Source records.
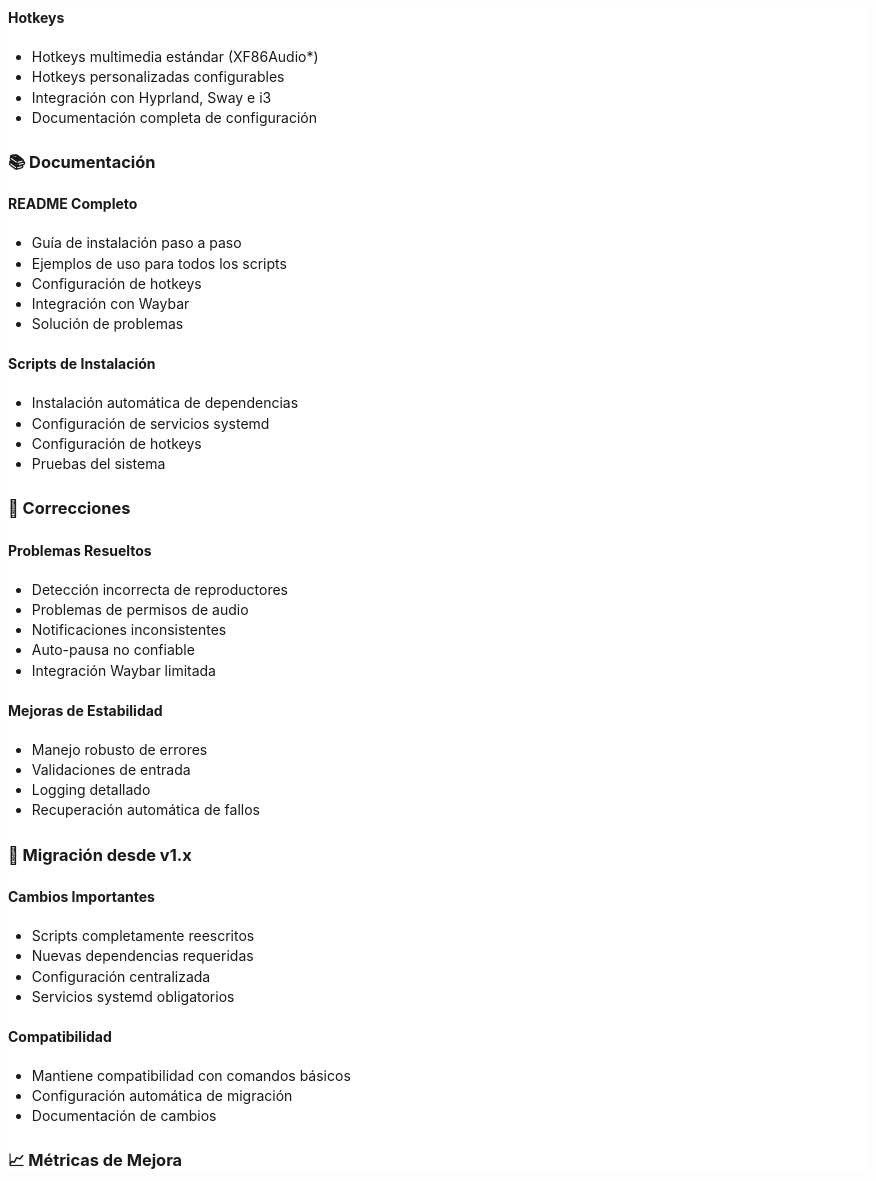 #### Hotkeys
- Hotkeys multimedia estándar (XF86Audio*)
- Hotkeys personalizadas configurables
- Integración con Hyprland, Sway e i3
- Documentación completa de configuración

### 📚 Documentación

#### README Completo
- Guía de instalación paso a paso
- Ejemplos de uso para todos los scripts
- Configuración de hotkeys
- Integración con Waybar
- Solución de problemas

#### Scripts de Instalación
- Instalación automática de dependencias
- Configuración de servicios systemd
- Configuración de hotkeys
- Pruebas del sistema

### 🐛 Correcciones

#### Problemas Resueltos
- Detección incorrecta de reproductores
- Problemas de permisos de audio
- Notificaciones inconsistentes
- Auto-pausa no confiable
- Integración Waybar limitada

#### Mejoras de Estabilidad
- Manejo robusto de errores
- Validaciones de entrada
- Logging detallado
- Recuperación automática de fallos

### 🔄 Migración desde v1.x

#### Cambios Importantes
- Scripts completamente reescritos
- Nuevas dependencias requeridas
- Configuración centralizada
- Servicios systemd obligatorios

#### Compatibilidad
- Mantiene compatibilidad con comandos básicos
- Configuración automática de migración
- Documentación de cambios

### 📈 Métricas de Mejora
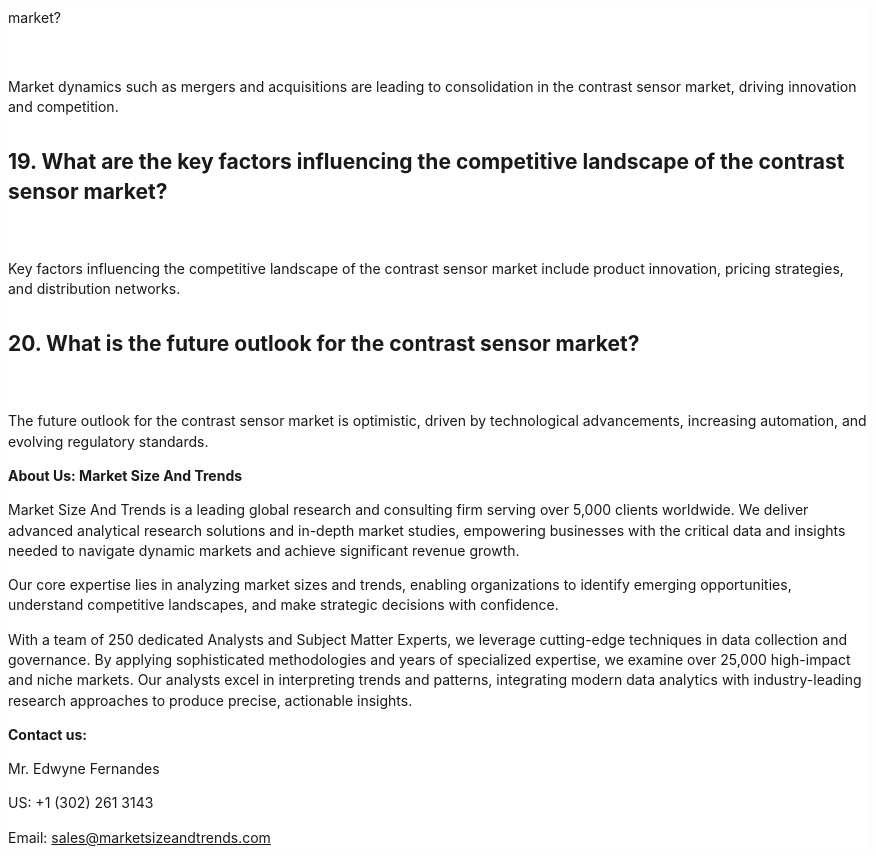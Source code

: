 market?</h2><p>&nbsp;</p><p>Market dynamics such as mergers and acquisitions are leading to consolidation in the contrast sensor market, driving innovation and competition.</p><h2>19. What are the key factors influencing the competitive landscape of the contrast sensor market?</h2><p>&nbsp;</p><p>Key factors influencing the competitive landscape of the contrast sensor market include product innovation, pricing strategies, and distribution networks.</p><h2>20. What is the future outlook for the contrast sensor market?</h2><p>&nbsp;</p><p>The future outlook for the contrast sensor market is optimistic, driven by technological advancements, increasing automation, and evolving regulatory standards.</p></body></html></p><p><strong>About Us:&nbsp;Market Size And Trends</strong></p><p>Market Size And Trends&nbsp;is a leading global research and consulting firm serving over 5,000 clients worldwide. We deliver advanced analytical research solutions and in-depth market studies, empowering businesses with the critical data and insights needed to navigate dynamic markets and achieve significant revenue growth.</p><p>Our core expertise lies in analyzing market sizes and trends, enabling organizations to identify emerging opportunities, understand competitive landscapes, and make strategic decisions with confidence.</p><p>With a team of 250 dedicated Analysts and Subject Matter Experts, we leverage cutting-edge techniques in data collection and governance. By applying sophisticated methodologies and years of specialized expertise, we examine over 25,000 high-impact and niche markets. Our analysts excel in interpreting trends and patterns, integrating modern data analytics with industry-leading research approaches to produce precise, actionable insights.</p><p><strong>Contact us:</strong></p><p>Mr. Edwyne Fernandes</p><p>US: +1 (302) 261 3143</p><p>Email: <a href="mailto:sales@marketsizeandtrends.com">sales@marketsizeandtrends.com</a>&nbsp;</p>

Task description. Go through the listing above line by line and state how many lines include the string "systemd". Write only the number.

Answer space. 2